Nous souhaitons d’ailleurs profiter de
ce courrier de remerciements pour
vous faire connaître une fois encore
notre analyse concernant l’avis
du CNC du 27 septembre 2007 dont
chacun - côté copropriétaires et
consommateurs, naturellement - s’accorde
à penser qu’il est insuffisant pour
régler de façon définitive le problème
des contrats.
Nous vous rappelons en effet - ce que tous les membres du collège consommateurs
du CNC confirmeront - que l’avis
du CNC était un compromis et que
les négociations n’ont pu aller
tout à fait à leur terme, ce qui
explique que l’avis du CNC publié
le 27 septembre 2007 présentait
TROIS défauts d’origine :
o des points NON négociés (par refus des syndics) ;
o des ambiguïtés ;
o des oublis (involontaires).
Revenons sur ces problèmes.
- Points
volontairement écartés suite à
un refus de négociation des syndics
-
Plusieurs points importants ont été « écartés » par les syndics qui ont
refusé de négocier à leur sujet ;
ainsi celui de la gestion des archives : alors que la loi prévoit que les professionnels
doivent
gérer les archives, ceux-ci ont
purement et simplement refusé d’intégrer
la gestion des archives dans la
gestion courante.
-
Autres types
de problèmes : alors qu’il aurait fallu introduire des dispositions
permettant d’empêcher
les dérives d’honoraires supplémentaires
(exemple :
des forfaits de plus en plus nombreux
et injustifiés), le CNC n’a pu obliger
les parties à prévoir dans l’avis
des dispositions claires à ce sujet,
là encore entérinant le refus des
professionnels de négocier sur ces
points pourtant essentiels.
La conséquence est qu’aujourd’hui non seulement des
abus refleurissent en matière de
gestion des archives mais surtout
que les honoraires particuliers pèsent très souvent
au moins aussi
lourds qu’avant 2007.
À cela s’ajoute
le fait que le problème des honoraires
privatifs a été totalement écarté,
ceci alors même que les tâches correspondantes
s’apparentent à des « monopoles
obligatoires » (exemple :
établissement de l’« état
daté »).
- Points
restés ambigus
-
Là encore, l’avis du CNC présente des défauts « originels ». Ne prenons qu’un exemple :
celui de la tenue de l’assemblée
générale annuelle.

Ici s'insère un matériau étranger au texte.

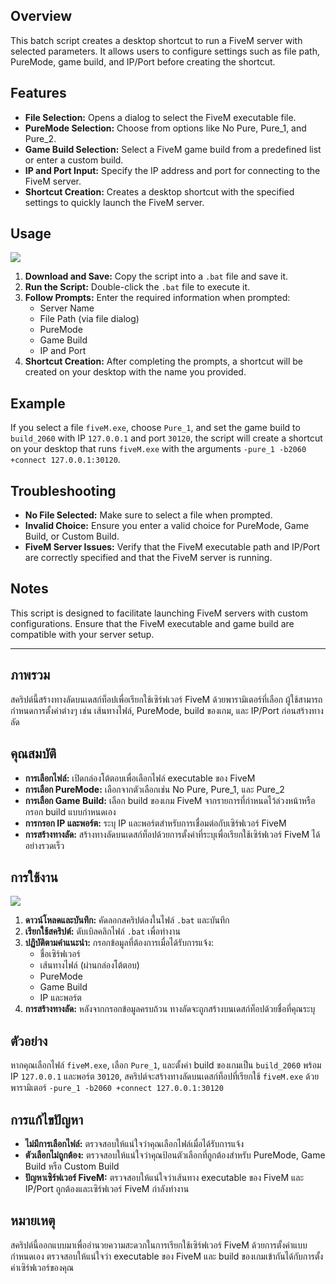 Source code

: ## Overview

This batch script creates a desktop shortcut to run a FiveM server with selected parameters. It allows users to configure settings such as file path, PureMode, game build, and IP/Port before creating the shortcut.

## Features

- **File Selection:** Opens a dialog to select the FiveM executable file.
- **PureMode Selection:** Choose from options like No Pure, Pure_1, and Pure_2.
- **Game Build Selection:** Select a FiveM game build from a predefined list or enter a custom build.
- **IP and Port Input:** Specify the IP address and port for connecting to the FiveM server.
- **Shortcut Creation:** Creates a desktop shortcut with the specified settings to quickly launch the FiveM server.

## Usage
<img src="https://github.com/QUITFILE/FiveMServerSetup/blob/main/example.gif"/>

1. **Download and Save:** Copy the script into a `.bat` file and save it.
2. **Run the Script:** Double-click the `.bat` file to execute it.
3. **Follow Prompts:** Enter the required information when prompted:
   - Server Name
   - File Path (via file dialog)
   - PureMode
   - Game Build
   - IP and Port
4. **Shortcut Creation:** After completing the prompts, a shortcut will be created on your desktop with the name you provided.

## Example

If you select a file `fiveM.exe`, choose `Pure_1`, and set the game build to `build_2060` with IP `127.0.0.1` and port `30120`, the script will create a shortcut on your desktop that runs `fiveM.exe` with the arguments `-pure_1 -b2060 +connect 127.0.0.1:30120`.

## Troubleshooting

- **No File Selected:** Make sure to select a file when prompted.
- **Invalid Choice:** Ensure you enter a valid choice for PureMode, Game Build, or Custom Build.
- **FiveM Server Issues:** Verify that the FiveM executable path and IP/Port are correctly specified and that the FiveM server is running.

## Notes

This script is designed to facilitate launching FiveM servers with custom configurations. Ensure that the FiveM executable and game build are compatible with your server setup.

---

## ภาพรวม

สคริปต์นี้สร้างทางลัดบนเดสก์ท็อปเพื่อเรียกใช้เซิร์ฟเวอร์ FiveM ด้วยพารามิเตอร์ที่เลือก ผู้ใช้สามารถกำหนดการตั้งค่าต่างๆ เช่น เส้นทางไฟล์, PureMode, build ของเกม, และ IP/Port ก่อนสร้างทางลัด

## คุณสมบัติ

- **การเลือกไฟล์:** เปิดกล่องโต้ตอบเพื่อเลือกไฟล์ executable ของ FiveM
- **การเลือก PureMode:** เลือกจากตัวเลือกเช่น No Pure, Pure_1, และ Pure_2
- **การเลือก Game Build:** เลือก build ของเกม FiveM จากรายการที่กำหนดไว้ล่วงหน้าหรือกรอก build แบบกำหนดเอง
- **การกรอก IP และพอร์ต:** ระบุ IP และพอร์ตสำหรับการเชื่อมต่อกับเซิร์ฟเวอร์ FiveM
- **การสร้างทางลัด:** สร้างทางลัดบนเดสก์ท็อปด้วยการตั้งค่าที่ระบุเพื่อเรียกใช้เซิร์ฟเวอร์ FiveM ได้อย่างรวดเร็ว

## การใช้งาน
<img src="https://github.com/QUITFILE/FiveMServerSetup/blob/main/example.gif"/>

1. **ดาวน์โหลดและบันทึก:** คัดลอกสคริปต์ลงในไฟล์ `.bat` และบันทึก
2. **เรียกใช้สคริปต์:** ดับเบิลคลิกไฟล์ `.bat` เพื่อทำงาน
3. **ปฏิบัติตามคำแนะนำ:** กรอกข้อมูลที่ต้องการเมื่อได้รับการแจ้ง:
   - ชื่อเซิร์ฟเวอร์
   - เส้นทางไฟล์ (ผ่านกล่องโต้ตอบ)
   - PureMode
   - Game Build
   - IP และพอร์ต
4. **การสร้างทางลัด:** หลังจากกรอกข้อมูลครบถ้วน ทางลัดจะถูกสร้างบนเดสก์ท็อปด้วยชื่อที่คุณระบุ

## ตัวอย่าง

หากคุณเลือกไฟล์ `fiveM.exe`, เลือก `Pure_1`, และตั้งค่า build ของเกมเป็น `build_2060` พร้อม IP `127.0.0.1` และพอร์ต `30120`, สคริปต์จะสร้างทางลัดบนเดสก์ท็อปที่เรียกใช้ `fiveM.exe` ด้วยพารามิเตอร์ `-pure_1 -b2060 +connect 127.0.0.1:30120`

## การแก้ไขปัญหา

- **ไม่มีการเลือกไฟล์:** ตรวจสอบให้แน่ใจว่าคุณเลือกไฟล์เมื่อได้รับการแจ้ง
- **ตัวเลือกไม่ถูกต้อง:** ตรวจสอบให้แน่ใจว่าคุณป้อนตัวเลือกที่ถูกต้องสำหรับ PureMode, Game Build หรือ Custom Build
- **ปัญหาเซิร์ฟเวอร์ FiveM:** ตรวจสอบให้แน่ใจว่าเส้นทาง executable ของ FiveM และ IP/Port ถูกต้องและเซิร์ฟเวอร์ FiveM กำลังทำงาน

## หมายเหตุ

สคริปต์นี้ออกแบบมาเพื่ออำนวยความสะดวกในการเรียกใช้เซิร์ฟเวอร์ FiveM ด้วยการตั้งค่าแบบกำหนดเอง ตรวจสอบให้แน่ใจว่า executable ของ FiveM และ build ของเกมเข้ากันได้กับการตั้งค่าเซิร์ฟเวอร์ของคุณ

Chacun sait que
- pour respecter les objectifs du
CNC, à savoir transparence et prévisibilité
des honoraires - il fallait que
le syndic intègre dans son forfait
de base un forfait de tenue d’assemblée
générale, y compris aux heures
non ouvrables lorsque cela était
la pratique de la copropriété concernée.
Pour arriver
à un accord efficace il aurait fallu
que les syndics acceptent d’inclure
dans l’avis une clause prévoyant
d’intégrer dans le forfait de base
le coût de la « tenue
de l’assemblée générale annuelle
aux heures habituelles de la copropriété ».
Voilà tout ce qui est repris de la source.